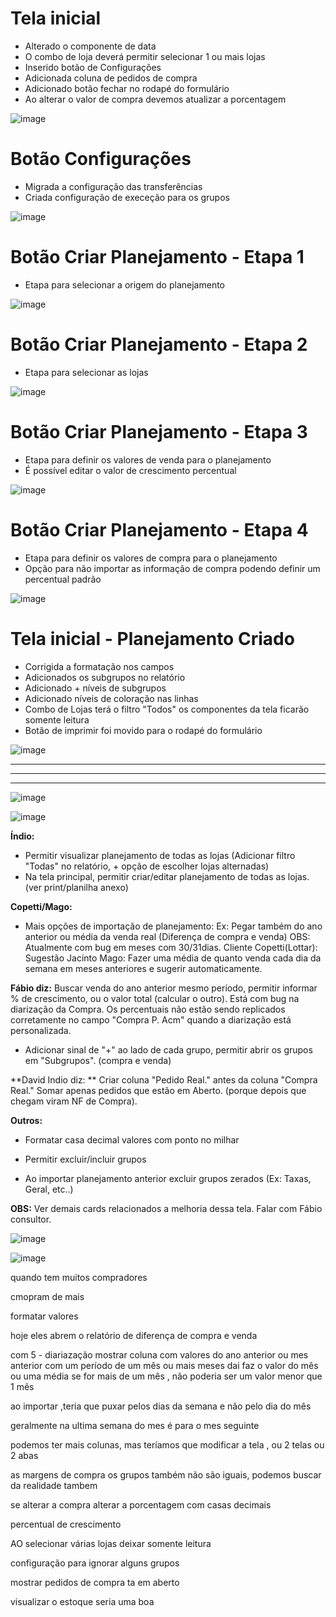 # Tela inicial
- Alterado o componente de data
- O combo de loja deverá permitir selecionar 1 ou mais lojas
- Inserido botão de Configurações
- Adicionada coluna de pedidos de compra
- Adicionado botão fechar no rodapé do formulário
- Ao alterar o valor de compra devemos atualizar a porcentagem

![image](https://user-images.githubusercontent.com/80394522/187738884-8567eacf-2acb-4238-9182-eed09a8db42a.png)

# Botão Configurações
- Migrada a configuração das transferências
- Criada configuração de execeção para os grupos

![image](https://user-images.githubusercontent.com/80394522/187539513-c88d61ae-9704-4109-9355-cb1c1eec1a16.png)

# Botão Criar Planejamento - Etapa 1
- Etapa para selecionar a origem do planejamento

![image](https://user-images.githubusercontent.com/80394522/188020774-5fb9c8b9-a905-439e-805b-4664f85bb0ed.png)

# Botão Criar Planejamento - Etapa 2
- Etapa para selecionar as lojas

![image](https://user-images.githubusercontent.com/80394522/188029517-0efa48b3-2520-472c-9ac1-bc6d0d0c04bd.png)

# Botão Criar Planejamento - Etapa 3
- Etapa para definir os valores de venda para o planejamento
- É possível editar o valor de crescimento percentual

![image](https://user-images.githubusercontent.com/80394522/188029551-0896d4cf-6181-4d24-a803-7cd23da72cd5.png)

# Botão Criar Planejamento - Etapa 4
- Etapa para definir os valores de compra para o planejamento
- Opção para não importar as informação de compra podendo definir um percentual padrão

![image](https://user-images.githubusercontent.com/80394522/188020925-e98b26ef-9bee-4946-b776-7a6d5a334694.png)


# Tela inicial - Planejamento Criado
- Corrigida a formatação nos campos
- Adicionados os subgrupos no relatório
- Adicionado + níveis de subgrupos
- Adicionado níveis de coloração nas linhas
- Combo de Lojas terá o filtro "Todos" os componentes da tela ficarão somente leitura
- Botão de imprimir foi movido para o rodapé do formulário

![image](https://user-images.githubusercontent.com/80394522/188015285-60bc97f7-a681-4307-9264-4a2dc50808ac.png)


---
---
---































![image](https://user-images.githubusercontent.com/80394522/186961299-74196da4-2ed6-4566-8d1b-f1e3d3745ab1.png)


![image](https://user-images.githubusercontent.com/80394522/186961870-8b5d185f-fec4-4c6c-9abe-50ec22c4f753.png)



**Índio:**
- Permitir visualizar planejamento de todas as lojas (Adicionar filtro "Todas" no relatório, + opção de escolher lojas alternadas) 
- Na tela principal, permitir criar/editar planejamento de todas as lojas. (ver print/planilha anexo)

**Copetti/Mago:**
- Mais opções de importação de planejamento: Ex: Pegar também do ano anterior ou média da venda real (Diferença de compra e venda) OBS: Atualmente com bug em meses com 30/31dias.
Cliente Copetti(Lottar): Sugestão Jacinto Mago: Fazer uma média de quanto venda cada dia da semana em meses anteriores e sugerir automaticamente.

**Fábio diz:** Buscar venda do ano anterior mesmo período, permitir informar % de crescimento, ou o valor total (calcular o outro). 
Está com bug na diarização da Compra. Os percentuais não estão sendo replicados corretamente no campo "Compra P. Acm" quando a diarização está personalizada. 
- Adicionar sinal de "+" ao lado de cada grupo, permitir abrir os grupos em "Subgrupos". (compra e venda)

**David Indio diz: ** Criar coluna "Pedido Real." antes da coluna "Compra Real." Somar apenas pedidos que estão em Aberto. (porque depois que chegam viram NF de Compra).

**Outros:**
- Formatar casa decimal valores com ponto no milhar 

- Permitir excluir/incluir grupos
 
- Ao importar planejamento anterior excluir grupos zerados (Ex: Taxas, Geral, etc..)

**OBS:** Ver demais cards relacionados a melhoria dessa tela. Falar com Fábio consultor.


![image](https://user-images.githubusercontent.com/80394522/186961411-a3d5bdb7-53f4-4c6b-bd9f-0fe1bad047f1.png)

![image](https://user-images.githubusercontent.com/80394522/186961476-47d964a7-3589-4234-8f7c-929fa0c6143d.png)

quando tem muitos compradores

cmopram de mais 

formatar valores

hoje eles abrem o relatório de diferença de compra e venda 

com 5 - diariazação
mostrar coluna com valores do ano anterior ou mes anterior
com um período de um mês ou mais meses dai faz o valor do mês ou uma média se for mais de um mês , não poderia ser um valor menor que 1 mês 



ao importar ,teria que puxar pelos dias da semana e não pelo dia do mês 


geralmente na ultima semana do mes é para o mes seguinte 

podemos ter mais colunas, mas teríamos que modificar a tela , ou 2 telas ou 2 abas


as margens de compra os grupos também não são iguais, podemos buscar da realidade tambem 

se alterar a compra alterar a porcentagem com casas decimais 

percentual de crescimento 

AO selecionar várias lojas deixar somente leitura

configuração para ignorar alguns grupos 

mostrar pedidos de compra ta em aberto 

visualizar o estoque seria uma boa 



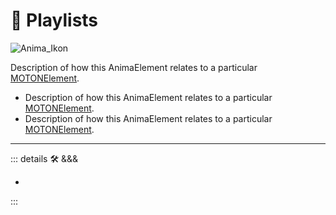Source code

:# 💜 <anima>Playlists</anima>

![Anima_Ikon](/Ikon/Anima_Ikon.png)

 Description of how this <anima>AnimaElement </anima>relates to a particular [<motor>MOTONElement</motor>](/encyclopedia/MOTON/MOTONOverview).

- Description of how this <anima>AnimaElement </anima>relates to a particular [<motor>MOTONElement</motor>](/encyclopedia/MOTON/MOTONOverview).
- Description of how this <anima>AnimaElement </anima>relates to a particular [<motor>MOTONElement</motor>](/encyclopedia/MOTON/MOTONOverview).

---

<!-- =================================================== -->
<!-- =================================================== -->
<!-- =================================================== -->
<!-- =================================================== -->
<!-- =================================================== -->
::: details 🛠 <dev>&&&</dev>

-

:::
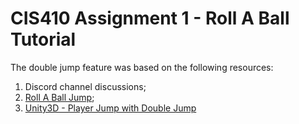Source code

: # CIS410 Assignment 1 - Roll A Ball Tutorial

The double jump feature was based on the following resources:</br>
1. Discord channel discussions;
2. [Roll A Ball Jump](https://www.youtube.com/watch?v=64Cr9B3q_ls);</br>
3. [Unity3D - Player Jump with Double Jump](https://www.youtube.com/watch?v=OqTwWIoR75Y)
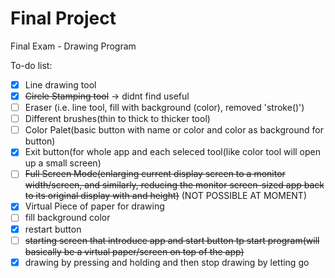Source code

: # Final Project
Final Exam - Drawing Program


To-do list:
 - [x] Line drawing tool
 - [x] <del>Circle Stamping tool</del> -> didnt find useful
 - [ ] Eraser (i.e. line tool, fill with background (color), removed 'stroke()')
 - [ ] Different brushes(thin to thick to thicker tool)
 - [ ] Color Palet(basic button with name or color and color as background for button)
 - [x] Exit button(for whole app and each seleced tool(like color tool will open up a small screen)
 - [ ] <del>Full Screen Mode(enlarging current display screen to a monitor width/screen, and similarly, reducing the monitor screen-sized app back to its original display with and height)</del> (NOT POSSIBLE AT MOMENT)
 - [x] Virtual Piece of paper for drawing
 - [ ] fill background color
 - [x] restart button
 - [ ] <del>starting screen that introduce app and start button tp start program(will basically be a virtual paper/screen on top of the app)</del>
 - [x] drawing by pressing and holding and then stop drawing by letting go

Directions: Your answer must consist of every line from the listing that holds the string "configuração".

Task output:
- Migrada a configuração das transferências
- Criada configuração de execeção para os grupos
configuração para ignorar alguns grupos 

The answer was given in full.